By Apoorva Mandavilli

The coronavirus targets the lungs foremost, but also the kidneys, liver and blood vessels. Still, about half of patients report neurological symptoms, including headaches, confusion and delirium, suggesting the virus may also attack the brain.

A new study offers the first clear evidence that in some people, the coronavirus invades brain cells, hijacking them to make copies of itself. The virus also seems to suck up all of the oxygen nearby, starving neighboring cells to death.

It’s unclear how the virus gets to the brain or how often it sets off this trail of destruction. Infection of the brain is likely to be rare, but some people may be susceptible because of their genetic backgrounds, a high viral load or for other reasons.

“If the brain does become infected, it could have a lethal consequence,” said Akiko Iwasaki, an immunologist at Yale University who led the work.

The study was posted online on Wednesday and has not yet been vetted by experts for publication.

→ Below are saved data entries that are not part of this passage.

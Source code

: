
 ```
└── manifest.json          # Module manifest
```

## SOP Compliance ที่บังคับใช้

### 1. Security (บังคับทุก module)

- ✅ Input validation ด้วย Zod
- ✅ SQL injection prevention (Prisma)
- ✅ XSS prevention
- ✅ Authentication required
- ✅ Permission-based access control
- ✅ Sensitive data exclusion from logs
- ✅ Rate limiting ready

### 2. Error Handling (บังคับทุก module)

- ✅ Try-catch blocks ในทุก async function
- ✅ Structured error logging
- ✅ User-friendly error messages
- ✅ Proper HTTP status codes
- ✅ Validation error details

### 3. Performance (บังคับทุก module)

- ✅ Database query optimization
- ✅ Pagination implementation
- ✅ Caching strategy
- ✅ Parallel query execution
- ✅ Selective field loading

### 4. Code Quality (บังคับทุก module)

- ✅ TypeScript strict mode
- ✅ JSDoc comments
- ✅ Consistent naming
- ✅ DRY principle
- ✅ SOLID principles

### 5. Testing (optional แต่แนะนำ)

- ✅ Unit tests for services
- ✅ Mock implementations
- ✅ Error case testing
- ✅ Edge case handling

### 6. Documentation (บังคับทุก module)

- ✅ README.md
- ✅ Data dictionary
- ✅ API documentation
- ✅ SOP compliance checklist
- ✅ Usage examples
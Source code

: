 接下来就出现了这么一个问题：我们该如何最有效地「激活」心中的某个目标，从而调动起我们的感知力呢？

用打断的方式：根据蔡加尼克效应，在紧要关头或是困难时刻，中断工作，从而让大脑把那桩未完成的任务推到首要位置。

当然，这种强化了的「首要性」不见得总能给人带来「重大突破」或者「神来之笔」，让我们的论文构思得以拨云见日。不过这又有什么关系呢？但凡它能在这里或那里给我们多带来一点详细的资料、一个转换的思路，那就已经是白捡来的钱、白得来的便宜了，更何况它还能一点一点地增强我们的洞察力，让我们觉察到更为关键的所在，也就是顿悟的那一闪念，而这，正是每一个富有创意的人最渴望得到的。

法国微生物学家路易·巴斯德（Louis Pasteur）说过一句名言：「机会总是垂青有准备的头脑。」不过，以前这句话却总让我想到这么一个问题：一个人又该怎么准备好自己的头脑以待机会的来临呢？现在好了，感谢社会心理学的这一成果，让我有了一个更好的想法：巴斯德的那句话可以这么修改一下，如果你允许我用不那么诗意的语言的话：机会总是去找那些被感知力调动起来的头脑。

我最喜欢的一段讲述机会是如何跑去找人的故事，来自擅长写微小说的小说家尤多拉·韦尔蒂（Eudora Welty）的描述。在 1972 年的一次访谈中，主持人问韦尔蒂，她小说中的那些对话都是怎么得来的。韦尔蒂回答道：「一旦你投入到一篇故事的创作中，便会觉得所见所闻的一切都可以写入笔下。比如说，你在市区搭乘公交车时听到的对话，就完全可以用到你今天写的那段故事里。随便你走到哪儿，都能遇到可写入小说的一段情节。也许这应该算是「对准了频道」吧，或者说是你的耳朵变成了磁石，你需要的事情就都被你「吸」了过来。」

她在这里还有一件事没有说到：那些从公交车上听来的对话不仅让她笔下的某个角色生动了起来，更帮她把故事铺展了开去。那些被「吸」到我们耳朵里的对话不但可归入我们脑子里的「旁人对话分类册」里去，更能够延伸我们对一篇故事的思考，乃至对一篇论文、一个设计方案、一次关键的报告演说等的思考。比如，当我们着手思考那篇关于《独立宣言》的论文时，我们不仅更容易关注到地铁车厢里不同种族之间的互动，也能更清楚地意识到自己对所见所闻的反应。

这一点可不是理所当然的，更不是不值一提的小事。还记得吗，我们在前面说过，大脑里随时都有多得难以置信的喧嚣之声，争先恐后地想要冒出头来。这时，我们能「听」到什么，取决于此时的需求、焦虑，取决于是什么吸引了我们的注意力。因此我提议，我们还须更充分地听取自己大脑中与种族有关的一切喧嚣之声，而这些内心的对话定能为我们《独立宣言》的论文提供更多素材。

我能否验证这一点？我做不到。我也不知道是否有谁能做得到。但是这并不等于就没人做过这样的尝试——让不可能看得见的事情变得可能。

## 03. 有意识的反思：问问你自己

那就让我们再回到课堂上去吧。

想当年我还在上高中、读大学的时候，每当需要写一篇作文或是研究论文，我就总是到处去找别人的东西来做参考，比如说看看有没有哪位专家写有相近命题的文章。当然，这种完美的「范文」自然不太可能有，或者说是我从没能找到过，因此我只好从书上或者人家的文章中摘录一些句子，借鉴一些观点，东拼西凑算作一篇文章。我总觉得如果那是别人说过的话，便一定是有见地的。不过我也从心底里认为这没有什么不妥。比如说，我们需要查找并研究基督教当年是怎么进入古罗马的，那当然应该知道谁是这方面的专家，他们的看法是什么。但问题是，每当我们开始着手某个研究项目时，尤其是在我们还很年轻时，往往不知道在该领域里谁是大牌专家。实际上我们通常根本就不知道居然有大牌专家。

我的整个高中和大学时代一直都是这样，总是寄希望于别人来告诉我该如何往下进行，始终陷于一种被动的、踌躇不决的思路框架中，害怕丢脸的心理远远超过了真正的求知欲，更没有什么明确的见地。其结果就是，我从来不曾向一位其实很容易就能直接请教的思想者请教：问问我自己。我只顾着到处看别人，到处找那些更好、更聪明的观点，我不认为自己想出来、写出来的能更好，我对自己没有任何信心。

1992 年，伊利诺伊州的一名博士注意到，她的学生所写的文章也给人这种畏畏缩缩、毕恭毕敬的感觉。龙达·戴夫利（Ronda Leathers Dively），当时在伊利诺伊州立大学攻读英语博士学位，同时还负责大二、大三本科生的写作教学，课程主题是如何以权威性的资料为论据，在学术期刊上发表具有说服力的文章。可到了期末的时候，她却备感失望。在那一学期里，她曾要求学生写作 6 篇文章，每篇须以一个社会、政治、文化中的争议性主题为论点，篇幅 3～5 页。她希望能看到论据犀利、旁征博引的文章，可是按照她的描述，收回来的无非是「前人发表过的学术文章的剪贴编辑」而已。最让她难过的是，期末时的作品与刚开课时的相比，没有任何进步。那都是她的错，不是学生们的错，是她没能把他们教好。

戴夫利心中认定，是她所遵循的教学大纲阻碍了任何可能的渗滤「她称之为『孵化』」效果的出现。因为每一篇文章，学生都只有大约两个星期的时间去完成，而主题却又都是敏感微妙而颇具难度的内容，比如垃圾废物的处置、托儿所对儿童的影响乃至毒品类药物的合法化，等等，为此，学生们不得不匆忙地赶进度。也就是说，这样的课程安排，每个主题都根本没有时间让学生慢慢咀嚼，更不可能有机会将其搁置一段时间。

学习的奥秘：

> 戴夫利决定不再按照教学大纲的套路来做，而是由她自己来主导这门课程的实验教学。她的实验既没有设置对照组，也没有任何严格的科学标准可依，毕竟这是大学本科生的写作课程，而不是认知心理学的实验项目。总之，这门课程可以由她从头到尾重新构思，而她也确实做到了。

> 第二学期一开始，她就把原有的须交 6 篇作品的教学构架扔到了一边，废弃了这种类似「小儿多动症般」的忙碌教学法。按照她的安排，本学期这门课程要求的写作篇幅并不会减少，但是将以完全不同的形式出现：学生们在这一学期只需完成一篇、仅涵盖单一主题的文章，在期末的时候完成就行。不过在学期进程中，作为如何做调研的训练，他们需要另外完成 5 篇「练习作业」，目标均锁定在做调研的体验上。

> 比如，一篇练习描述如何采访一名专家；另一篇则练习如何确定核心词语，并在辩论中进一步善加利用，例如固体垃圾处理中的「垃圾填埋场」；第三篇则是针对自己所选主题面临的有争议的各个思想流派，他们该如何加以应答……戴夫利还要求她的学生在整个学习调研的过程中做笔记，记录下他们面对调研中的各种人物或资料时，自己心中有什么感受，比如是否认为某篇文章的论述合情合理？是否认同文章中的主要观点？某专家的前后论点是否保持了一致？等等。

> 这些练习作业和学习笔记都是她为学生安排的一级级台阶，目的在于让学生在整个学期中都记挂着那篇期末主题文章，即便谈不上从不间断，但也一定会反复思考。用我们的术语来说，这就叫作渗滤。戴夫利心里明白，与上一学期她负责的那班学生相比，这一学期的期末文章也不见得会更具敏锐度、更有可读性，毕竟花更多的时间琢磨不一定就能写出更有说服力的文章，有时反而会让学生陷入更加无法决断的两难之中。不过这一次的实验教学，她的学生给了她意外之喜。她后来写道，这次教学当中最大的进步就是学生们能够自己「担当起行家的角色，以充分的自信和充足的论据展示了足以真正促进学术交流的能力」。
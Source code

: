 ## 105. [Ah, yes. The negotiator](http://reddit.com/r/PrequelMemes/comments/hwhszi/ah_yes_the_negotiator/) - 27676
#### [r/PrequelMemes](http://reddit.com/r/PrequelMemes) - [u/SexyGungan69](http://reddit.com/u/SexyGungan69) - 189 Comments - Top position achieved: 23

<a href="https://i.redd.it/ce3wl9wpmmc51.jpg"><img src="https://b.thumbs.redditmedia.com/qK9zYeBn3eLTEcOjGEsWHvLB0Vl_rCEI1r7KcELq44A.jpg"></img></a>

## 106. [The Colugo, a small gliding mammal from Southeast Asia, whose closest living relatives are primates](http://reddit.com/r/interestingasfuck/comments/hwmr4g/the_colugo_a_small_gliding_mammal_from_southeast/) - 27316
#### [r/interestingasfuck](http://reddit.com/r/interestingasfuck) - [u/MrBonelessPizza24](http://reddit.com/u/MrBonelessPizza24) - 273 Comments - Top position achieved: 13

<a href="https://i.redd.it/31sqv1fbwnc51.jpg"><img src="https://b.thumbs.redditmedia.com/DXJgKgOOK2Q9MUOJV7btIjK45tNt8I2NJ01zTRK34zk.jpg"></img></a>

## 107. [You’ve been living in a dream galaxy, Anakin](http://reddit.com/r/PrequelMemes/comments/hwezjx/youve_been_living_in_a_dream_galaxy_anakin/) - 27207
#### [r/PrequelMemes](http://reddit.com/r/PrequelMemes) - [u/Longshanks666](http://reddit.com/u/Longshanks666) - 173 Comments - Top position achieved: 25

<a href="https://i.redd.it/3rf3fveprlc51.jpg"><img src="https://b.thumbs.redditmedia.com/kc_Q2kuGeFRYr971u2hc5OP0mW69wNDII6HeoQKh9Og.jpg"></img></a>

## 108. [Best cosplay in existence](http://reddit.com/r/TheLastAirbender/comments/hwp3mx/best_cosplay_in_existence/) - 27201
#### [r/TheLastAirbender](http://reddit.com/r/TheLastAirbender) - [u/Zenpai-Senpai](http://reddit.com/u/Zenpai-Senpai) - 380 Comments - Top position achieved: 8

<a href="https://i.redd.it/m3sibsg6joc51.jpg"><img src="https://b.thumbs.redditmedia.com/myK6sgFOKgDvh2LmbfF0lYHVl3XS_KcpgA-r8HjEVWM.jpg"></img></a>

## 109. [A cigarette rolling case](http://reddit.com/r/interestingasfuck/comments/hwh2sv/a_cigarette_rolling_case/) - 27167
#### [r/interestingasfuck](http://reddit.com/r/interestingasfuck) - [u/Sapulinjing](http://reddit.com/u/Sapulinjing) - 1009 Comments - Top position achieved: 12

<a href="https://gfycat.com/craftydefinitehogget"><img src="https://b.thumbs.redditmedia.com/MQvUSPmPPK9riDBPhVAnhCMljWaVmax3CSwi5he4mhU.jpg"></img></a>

But several researchers said it was careful and elegant, showing in multiple ways that the virus can infect brain cells.

Scientists have had to rely on brain imaging and patient symptoms to infer effects on the brain, but “we hadn’t really seen much evidence that the virus can infect the brain, even though we knew it was a potential possibility,” said Dr. Michael Zandi, consultant neurologist at the National Hospital for Neurology and Neurosurgery in Britain. “This data just provides a little bit more evidence that it certainly can.”

Dr. Zandi and his colleagues published research in July showing that some patients with Covid-19, the illness caused by the coronavirus, develop serious neurological complications, including nerve damage.